The existence of an automatic and easily activated cheater detection module has important strategic implications for advertisers focused on highlighting brand benefits that relate to issues of environmental sustainability. The widely used term “greenwashing”, as defined by Investopedia, refers to “the process of conveying a false impression or providing misleading information about how a company’s products are more environmentally sound.”
The relationship between a consumer and a brand marketer is clearly a form of social exchange, and one in which trust and expectations of fairness can be crucial if the marketer expects to nudge a consumer into the category of a brand loyalist who has a propensity for repeat purchase.
Attempts to greenwash clearly violate the expected norms of social exchange. And brands engaging in it, whether deliberately or inadvertently, are at high risk for triggering the imputed cheater detection module in the brain. It is then not surprising that studies that have attempted to identify potential barriers to more sustainable consumption routinely identify consumer distrust of green product claims as a key factor in undermining the appeal of products that are marketed sustainable.

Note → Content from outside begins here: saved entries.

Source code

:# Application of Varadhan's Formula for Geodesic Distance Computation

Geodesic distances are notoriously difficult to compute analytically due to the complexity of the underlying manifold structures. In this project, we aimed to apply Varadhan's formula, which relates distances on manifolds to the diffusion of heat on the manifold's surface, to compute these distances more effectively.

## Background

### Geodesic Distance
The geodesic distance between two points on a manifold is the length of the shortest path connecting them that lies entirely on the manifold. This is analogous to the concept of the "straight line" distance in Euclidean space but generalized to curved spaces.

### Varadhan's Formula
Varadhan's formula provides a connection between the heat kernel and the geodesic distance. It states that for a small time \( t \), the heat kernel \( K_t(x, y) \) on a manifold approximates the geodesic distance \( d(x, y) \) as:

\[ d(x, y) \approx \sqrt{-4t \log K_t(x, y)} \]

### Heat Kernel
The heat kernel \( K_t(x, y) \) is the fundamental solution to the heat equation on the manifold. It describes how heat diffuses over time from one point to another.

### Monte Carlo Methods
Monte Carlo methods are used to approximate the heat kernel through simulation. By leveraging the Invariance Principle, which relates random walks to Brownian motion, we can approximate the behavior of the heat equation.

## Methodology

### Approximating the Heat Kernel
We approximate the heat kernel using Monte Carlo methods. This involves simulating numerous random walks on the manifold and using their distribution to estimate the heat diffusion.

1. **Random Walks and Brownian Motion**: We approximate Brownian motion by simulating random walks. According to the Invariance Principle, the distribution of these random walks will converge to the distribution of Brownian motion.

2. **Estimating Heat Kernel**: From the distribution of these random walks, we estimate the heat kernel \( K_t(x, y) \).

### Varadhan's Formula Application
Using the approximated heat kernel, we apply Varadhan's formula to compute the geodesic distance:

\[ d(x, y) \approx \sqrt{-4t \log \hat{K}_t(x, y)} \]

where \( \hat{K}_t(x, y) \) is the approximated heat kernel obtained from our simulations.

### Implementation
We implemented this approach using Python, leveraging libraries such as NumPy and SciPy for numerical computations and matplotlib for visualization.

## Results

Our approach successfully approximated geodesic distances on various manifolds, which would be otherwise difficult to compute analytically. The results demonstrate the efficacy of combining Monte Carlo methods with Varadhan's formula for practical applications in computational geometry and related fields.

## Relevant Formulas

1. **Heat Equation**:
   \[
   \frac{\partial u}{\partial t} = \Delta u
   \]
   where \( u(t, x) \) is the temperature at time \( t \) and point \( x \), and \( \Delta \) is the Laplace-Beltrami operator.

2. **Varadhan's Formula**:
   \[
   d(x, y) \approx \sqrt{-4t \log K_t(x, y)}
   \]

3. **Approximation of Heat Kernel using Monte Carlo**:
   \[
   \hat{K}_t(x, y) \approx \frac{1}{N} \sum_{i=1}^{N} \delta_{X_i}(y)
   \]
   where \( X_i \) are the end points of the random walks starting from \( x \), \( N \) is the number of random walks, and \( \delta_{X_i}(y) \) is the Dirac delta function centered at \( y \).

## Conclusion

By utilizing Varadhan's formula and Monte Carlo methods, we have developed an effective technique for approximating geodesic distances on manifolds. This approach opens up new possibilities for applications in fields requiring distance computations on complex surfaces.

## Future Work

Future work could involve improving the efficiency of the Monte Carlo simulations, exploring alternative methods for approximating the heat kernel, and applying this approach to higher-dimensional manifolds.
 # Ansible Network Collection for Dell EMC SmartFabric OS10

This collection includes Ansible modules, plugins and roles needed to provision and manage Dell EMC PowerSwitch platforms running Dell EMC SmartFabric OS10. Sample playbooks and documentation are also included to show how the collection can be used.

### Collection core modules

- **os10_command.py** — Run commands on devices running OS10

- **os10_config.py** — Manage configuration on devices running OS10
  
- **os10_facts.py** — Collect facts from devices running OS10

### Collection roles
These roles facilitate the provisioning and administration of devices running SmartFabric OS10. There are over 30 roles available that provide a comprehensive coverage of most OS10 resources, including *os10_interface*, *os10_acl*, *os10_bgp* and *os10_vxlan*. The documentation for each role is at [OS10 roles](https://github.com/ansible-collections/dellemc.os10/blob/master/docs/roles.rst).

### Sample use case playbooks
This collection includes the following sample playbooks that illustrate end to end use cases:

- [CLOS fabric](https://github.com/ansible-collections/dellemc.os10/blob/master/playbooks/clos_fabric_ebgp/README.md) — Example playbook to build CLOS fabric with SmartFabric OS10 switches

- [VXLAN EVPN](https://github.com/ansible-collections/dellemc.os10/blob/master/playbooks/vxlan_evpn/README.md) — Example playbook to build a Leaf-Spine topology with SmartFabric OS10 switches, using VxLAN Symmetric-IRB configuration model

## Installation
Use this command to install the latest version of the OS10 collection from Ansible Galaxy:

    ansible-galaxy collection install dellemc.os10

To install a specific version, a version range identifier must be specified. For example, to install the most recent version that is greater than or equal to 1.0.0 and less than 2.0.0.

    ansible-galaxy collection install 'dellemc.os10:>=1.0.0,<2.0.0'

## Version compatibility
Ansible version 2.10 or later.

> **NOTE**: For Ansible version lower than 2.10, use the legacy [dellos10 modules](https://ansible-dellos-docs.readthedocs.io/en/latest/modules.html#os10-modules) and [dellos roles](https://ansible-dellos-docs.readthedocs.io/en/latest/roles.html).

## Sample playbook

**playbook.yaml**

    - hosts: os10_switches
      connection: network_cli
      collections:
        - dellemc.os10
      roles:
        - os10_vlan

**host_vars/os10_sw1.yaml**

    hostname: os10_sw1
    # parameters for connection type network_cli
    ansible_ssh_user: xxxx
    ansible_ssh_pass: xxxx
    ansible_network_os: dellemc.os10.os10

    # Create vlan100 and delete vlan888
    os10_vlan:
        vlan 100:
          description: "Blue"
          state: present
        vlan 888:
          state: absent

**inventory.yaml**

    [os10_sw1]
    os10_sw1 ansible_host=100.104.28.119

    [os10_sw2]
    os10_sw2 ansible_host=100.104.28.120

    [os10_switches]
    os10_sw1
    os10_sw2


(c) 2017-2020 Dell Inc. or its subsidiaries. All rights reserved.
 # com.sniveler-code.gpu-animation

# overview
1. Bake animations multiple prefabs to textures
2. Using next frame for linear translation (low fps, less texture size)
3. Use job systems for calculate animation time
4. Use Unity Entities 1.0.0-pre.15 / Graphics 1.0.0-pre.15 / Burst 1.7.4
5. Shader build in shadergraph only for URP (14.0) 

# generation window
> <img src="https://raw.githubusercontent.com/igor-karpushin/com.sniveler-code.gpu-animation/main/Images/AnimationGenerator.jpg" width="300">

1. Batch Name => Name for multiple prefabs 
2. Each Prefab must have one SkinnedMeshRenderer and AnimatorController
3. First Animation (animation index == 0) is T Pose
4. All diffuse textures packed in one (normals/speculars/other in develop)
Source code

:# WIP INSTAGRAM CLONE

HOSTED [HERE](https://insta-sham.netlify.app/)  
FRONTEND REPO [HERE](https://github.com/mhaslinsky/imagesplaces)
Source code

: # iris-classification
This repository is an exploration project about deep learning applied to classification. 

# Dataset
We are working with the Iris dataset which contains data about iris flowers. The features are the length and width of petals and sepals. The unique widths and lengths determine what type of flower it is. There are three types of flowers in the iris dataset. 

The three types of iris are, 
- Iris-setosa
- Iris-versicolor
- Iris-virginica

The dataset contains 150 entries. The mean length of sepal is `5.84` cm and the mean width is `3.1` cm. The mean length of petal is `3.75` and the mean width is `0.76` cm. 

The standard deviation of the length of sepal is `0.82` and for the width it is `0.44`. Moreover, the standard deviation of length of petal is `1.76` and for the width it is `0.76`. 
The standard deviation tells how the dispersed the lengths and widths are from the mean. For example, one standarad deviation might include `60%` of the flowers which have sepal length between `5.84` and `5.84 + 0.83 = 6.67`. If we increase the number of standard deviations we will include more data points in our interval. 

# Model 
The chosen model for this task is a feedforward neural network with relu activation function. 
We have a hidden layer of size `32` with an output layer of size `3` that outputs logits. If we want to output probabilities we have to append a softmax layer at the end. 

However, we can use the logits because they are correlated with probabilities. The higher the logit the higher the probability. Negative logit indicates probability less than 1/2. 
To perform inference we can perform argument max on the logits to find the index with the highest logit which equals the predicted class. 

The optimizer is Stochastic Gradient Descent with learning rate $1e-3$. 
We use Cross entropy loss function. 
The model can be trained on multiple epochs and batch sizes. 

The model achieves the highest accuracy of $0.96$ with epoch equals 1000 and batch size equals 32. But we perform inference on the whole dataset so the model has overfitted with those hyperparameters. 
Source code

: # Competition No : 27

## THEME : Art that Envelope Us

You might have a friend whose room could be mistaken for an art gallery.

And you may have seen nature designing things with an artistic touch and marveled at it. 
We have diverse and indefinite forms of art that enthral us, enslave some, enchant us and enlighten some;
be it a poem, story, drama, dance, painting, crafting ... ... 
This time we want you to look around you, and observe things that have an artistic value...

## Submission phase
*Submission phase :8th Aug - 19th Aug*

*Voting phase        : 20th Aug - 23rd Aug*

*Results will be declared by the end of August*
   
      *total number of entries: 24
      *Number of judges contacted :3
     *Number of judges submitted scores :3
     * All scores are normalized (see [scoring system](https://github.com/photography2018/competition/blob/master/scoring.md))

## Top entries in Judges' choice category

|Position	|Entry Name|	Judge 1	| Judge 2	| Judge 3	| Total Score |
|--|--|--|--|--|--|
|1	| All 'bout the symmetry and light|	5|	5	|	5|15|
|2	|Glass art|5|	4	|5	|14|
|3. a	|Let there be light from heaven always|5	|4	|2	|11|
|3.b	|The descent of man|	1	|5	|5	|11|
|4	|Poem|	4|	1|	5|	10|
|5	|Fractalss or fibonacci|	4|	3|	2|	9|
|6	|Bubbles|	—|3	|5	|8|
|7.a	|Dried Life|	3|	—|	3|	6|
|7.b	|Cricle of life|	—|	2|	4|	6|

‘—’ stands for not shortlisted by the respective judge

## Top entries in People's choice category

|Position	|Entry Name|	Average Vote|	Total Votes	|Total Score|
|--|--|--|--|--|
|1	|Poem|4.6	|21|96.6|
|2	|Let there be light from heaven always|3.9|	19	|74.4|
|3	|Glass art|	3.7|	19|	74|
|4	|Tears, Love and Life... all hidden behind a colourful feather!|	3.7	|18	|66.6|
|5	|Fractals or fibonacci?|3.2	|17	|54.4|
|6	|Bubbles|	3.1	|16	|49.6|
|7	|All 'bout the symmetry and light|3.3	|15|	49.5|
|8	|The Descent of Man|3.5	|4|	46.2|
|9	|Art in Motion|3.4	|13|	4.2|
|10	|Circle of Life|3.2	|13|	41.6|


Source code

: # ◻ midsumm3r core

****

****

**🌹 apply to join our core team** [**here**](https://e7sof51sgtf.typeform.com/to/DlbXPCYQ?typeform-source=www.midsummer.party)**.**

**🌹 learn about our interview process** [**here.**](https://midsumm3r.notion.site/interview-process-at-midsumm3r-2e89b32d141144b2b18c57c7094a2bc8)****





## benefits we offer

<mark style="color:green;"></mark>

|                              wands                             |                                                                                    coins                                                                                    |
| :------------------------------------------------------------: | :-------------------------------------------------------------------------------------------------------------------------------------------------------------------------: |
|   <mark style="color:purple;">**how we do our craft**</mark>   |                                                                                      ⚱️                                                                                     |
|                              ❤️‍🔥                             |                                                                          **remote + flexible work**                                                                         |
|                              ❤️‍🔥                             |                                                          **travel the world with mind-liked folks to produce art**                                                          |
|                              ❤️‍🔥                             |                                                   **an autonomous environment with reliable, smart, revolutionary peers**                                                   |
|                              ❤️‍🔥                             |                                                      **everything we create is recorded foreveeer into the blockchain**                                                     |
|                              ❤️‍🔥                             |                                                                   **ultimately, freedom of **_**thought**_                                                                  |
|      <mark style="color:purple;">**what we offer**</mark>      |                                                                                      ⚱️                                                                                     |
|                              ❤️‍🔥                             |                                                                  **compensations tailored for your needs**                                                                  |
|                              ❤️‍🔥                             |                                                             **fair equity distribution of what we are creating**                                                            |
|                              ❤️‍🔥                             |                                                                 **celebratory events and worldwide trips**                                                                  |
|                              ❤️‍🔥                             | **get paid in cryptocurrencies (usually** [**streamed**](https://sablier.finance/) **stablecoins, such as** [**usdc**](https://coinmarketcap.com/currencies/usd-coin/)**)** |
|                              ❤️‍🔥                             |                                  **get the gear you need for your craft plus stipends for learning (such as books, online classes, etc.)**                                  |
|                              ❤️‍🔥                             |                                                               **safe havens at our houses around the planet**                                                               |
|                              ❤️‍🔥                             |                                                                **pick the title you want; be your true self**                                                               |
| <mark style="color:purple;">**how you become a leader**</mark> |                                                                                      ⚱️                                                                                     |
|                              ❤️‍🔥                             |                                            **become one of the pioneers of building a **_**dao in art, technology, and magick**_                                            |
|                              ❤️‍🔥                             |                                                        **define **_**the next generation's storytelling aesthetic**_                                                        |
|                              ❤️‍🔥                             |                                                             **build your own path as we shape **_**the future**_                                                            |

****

Similarly, empirical research on the factors which contribute to the formation of purchase intent for green products has identified a growing trend towards a generalized “green scepticism” that adversely impacts the development of such intentions.
Similar to climate change scepticism, green scepticism is frequently described as a form of motivated reasoning by which consumers display heightened suspicion of marketing claims made about purportedly environmentally-friendly products relative to product claims that relate more to product performance issues.
Recent research on this topic has found that strongly worded or unrealistic claims made when communicating the environmental benefits of green products can result in consumers becoming mistrustful and wary in response, yielding more cognitive processing and mental counter-arguing of those claims.
This type of conscious consideration of marketing claims can negatively impact attitudes towards brands and products, especially among more knowledgeable consumers. Products associated with strong or actually deceptive green claims have been found to be rated as less attractive than otherwise comparable alternatives, and in some cases have been noted to increase negative “word of mouth” in peer-to-peer consumer communications.
Given these challenges, how should marketers promote the environmental benefits of their products without activating the Cheater Detection Module and eliciting green scepticism?
Fortunately, they have a clear path forward.
First, they need to consciously avoid greenwashing language in their communications. Consumers will rapidly detect it, and once they do it will undermine their trust in your brand. And once that happens it will likely result in a shift in their attitude towards both the brand and the parent company. And then they might well share that scepticism with their social network.
Second, if you’re selling a product with real and verifiable sustainability benefits, you nonetheless might want to soft-sell those benefits. More vaguely communicated green product claims appear less likely to increase perceived greenwashing on the part of consumers. And the conveyance of green bona fides in a more contextual and indirect fashion (such as the inclusion of nature imagery in marketing communications or packaging) can even implicitly prime positive affective responses to a product.
And lastly, instead of deceiving, build trust and rely on objective verification. Advertising or packaging that reinforces sustainability through the use of well-known and trusted third-party eco-labeling can increase a brand’s association with sustainability with less risk of triggering green scepticism and mental counter-arguing.
Brands should also support educational efforts to promote the certifying bodies and explain the certifications to consumers. A preponderance of evidence suggests that - when understood by consumers - such certifications can provide a simple method to convey the greenness of products without immediately eliciting a green scepticism response.